Wednesday, January 24, 2018

poached black cod with fried gluten

I suddenly has this idea to poach cod at low heat. The reason I have this idea is cod meat is firm and easy to handled raw, but easily falls into pieces while cooking. By poaching it at low heat I can better control in having it cook just right, which can be hard especially if the meat is thick from a big fish.

I am not fussy with the ingredients in this dish. I just use what I have on hand as long as I think they go with the mild piece of fresh cod. For this I bought a small piece of tail and fillet it myself. It gives me two equal pieces enough for two servings.

The ingredients I used are cod fillet, sake, salt, ginger, scallion, garlic, Asian cabbage, Napa cabbage, shiitake mushroom, fried gluten (seitan), and olive oil.

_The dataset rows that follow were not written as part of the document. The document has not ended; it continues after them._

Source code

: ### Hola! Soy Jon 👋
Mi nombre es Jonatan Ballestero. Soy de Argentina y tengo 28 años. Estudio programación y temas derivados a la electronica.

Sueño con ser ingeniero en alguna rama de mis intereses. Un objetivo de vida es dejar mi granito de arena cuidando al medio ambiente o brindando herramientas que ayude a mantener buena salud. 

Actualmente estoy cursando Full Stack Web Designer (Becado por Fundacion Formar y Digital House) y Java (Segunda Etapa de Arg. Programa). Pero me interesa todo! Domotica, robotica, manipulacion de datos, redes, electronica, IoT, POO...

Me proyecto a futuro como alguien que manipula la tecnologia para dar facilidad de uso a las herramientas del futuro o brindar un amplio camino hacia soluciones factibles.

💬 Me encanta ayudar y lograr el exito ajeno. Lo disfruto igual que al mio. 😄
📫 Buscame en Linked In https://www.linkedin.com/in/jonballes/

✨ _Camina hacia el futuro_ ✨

here is a meal made of one of the two pieces of the fillets from the cod tail

I used this non-flavored fried gluten - do not buy the one that are flavored and ready to eat

for best result stew it for may at least half an hour to tenderize them; a few pieces goes a long ways

here is another meal made with the other piece of the fillet from the tail that I bought

I really like this way of preparing cod. I think I will buy fresh cod more often. Buying fish is often quite stressful for me if I don't cook them and let it set in the refrigerator. Fish loses the freshness very fast in a household fridge.

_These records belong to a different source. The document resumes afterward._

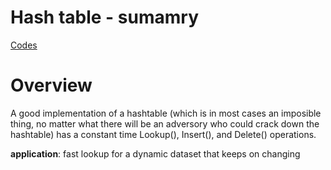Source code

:<h1>Hash table - sumamry</h1>

[Codes]()

# Overview
A good implementation of a hashtable (which is in most cases an imposible thing, no matter what there will be an adversory who could crack down the hashtable) has a constant time Lookup(), Insert(), and Delete() operations.

__application__: fast lookup for a dynamic dataset that keeps on changing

Speaking of fried gluten (saitan). Quite often the unflavored one is all sold out, or the store simple carry only the flavored ones. I bought this flavored one that is ready to eat against my hunch it most likely not good. It turned out it is so laden with sugar and MSG that I just cannot eat it. Not wanting to waste them, I boiled a few pieces in water to try removing most of the MSG and sugar to no avail.